The buy-American policy that Biden signed will support American manufacturing for “all of America’s workers,” White House press secretary Jen Psaki said.

“Through the buy-America executive order, the president will put to work the nearly 600 billion taxpayer dollars that goes toward federal contracting in support of American manufacturing for good-paying jobs for American workers,” she said.

The number of Trump’s executive actions in his first week in 2017 was almost identical to that of President Barack Obama’s first week in 2009.

Obama’s two terms were marked by his boasts of using “pen and phone” executive actions to circumvent Congress.

A flurry of executive orders are not uncommon in the modern era, but can indicate what a president’s term will be like, said presidential historian Craig Shirley.

“President Biden and his base want to go left similar to after the elections of 1932 and 1964, with programs similar to the New Deal and the Great Society programs,” Shirley told The Daily Signal. “He has no interest in unifying the country, because the country doesn’t want to go in that direction.”

Biden’s executive actions on energy and the economy—such as returning to the Paris Agreement and ending the Keystone XL pipeline—will cost jobs and run the risk of making the United States more like California, said Ron Stein, an energy analyst with the Irvine, California-based PTS Advance energy and infrastructure consulting firm.
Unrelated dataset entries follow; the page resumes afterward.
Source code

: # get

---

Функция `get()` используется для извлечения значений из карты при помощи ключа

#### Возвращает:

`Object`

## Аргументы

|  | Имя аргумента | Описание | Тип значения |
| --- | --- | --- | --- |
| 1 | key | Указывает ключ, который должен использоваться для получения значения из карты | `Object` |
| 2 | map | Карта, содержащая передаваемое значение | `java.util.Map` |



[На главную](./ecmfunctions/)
“Biden loves California and is starting to impose the same inflationary costs to the other 49 states, with higher costs for electricity, fuel, and labor, all of which impacts the cost of everything else,” Stein told The Daily Signal. “Discouraging America’s energy independence will have Americans beholden to foreign countries for our crude oil, like California, and beholden to China for the mining of minerals and metals to support wind, solar, and electric-vehicle battery construction.”
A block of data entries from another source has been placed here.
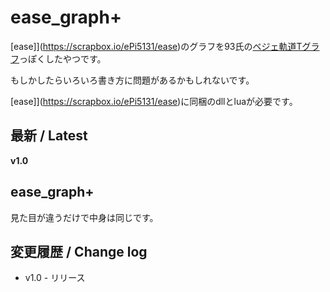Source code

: 
# ease_graph+

[ease]](https://scrapbox.io/ePi5131/ease)のグラフを93氏の[ベジェ軌道Tグラフ](https://www.dropbox.com/s/kb3ltu4w44deku5/bezierT_v%20.zip?dl=0)っぽくしたやつです。

もしかしたらいろいろ書き方に問題があるかもしれないです。

[ease]](https://scrapbox.io/ePi5131/ease)に同梱のdllとluaが必要です。

## 最新 / Latest

**v1.0**


## ease_graph+

見た目が違うだけで中身は同じです。


## 変更履歴 / Change log

- v1.0 - リリース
Trump signed a total of 220 executive orders during his term in office, according to the American Presidency Project at the University of California at Santa Barbara. That’s the most executive orders any president signed in a single term since President Jimmy Carter, who signed 320 executive orders from 1977 through 1981.

During his one term in office, President George H.W. Bush (1989-1993) signed 166 executive orders. Of the two-term presidents, Ronald Reagan (1981-1989) signed 381; Bill Clinton (1993-2001) signed 364; George W. Bush (2001-2009) signed 291; and Obama (2009-2017) signed 276.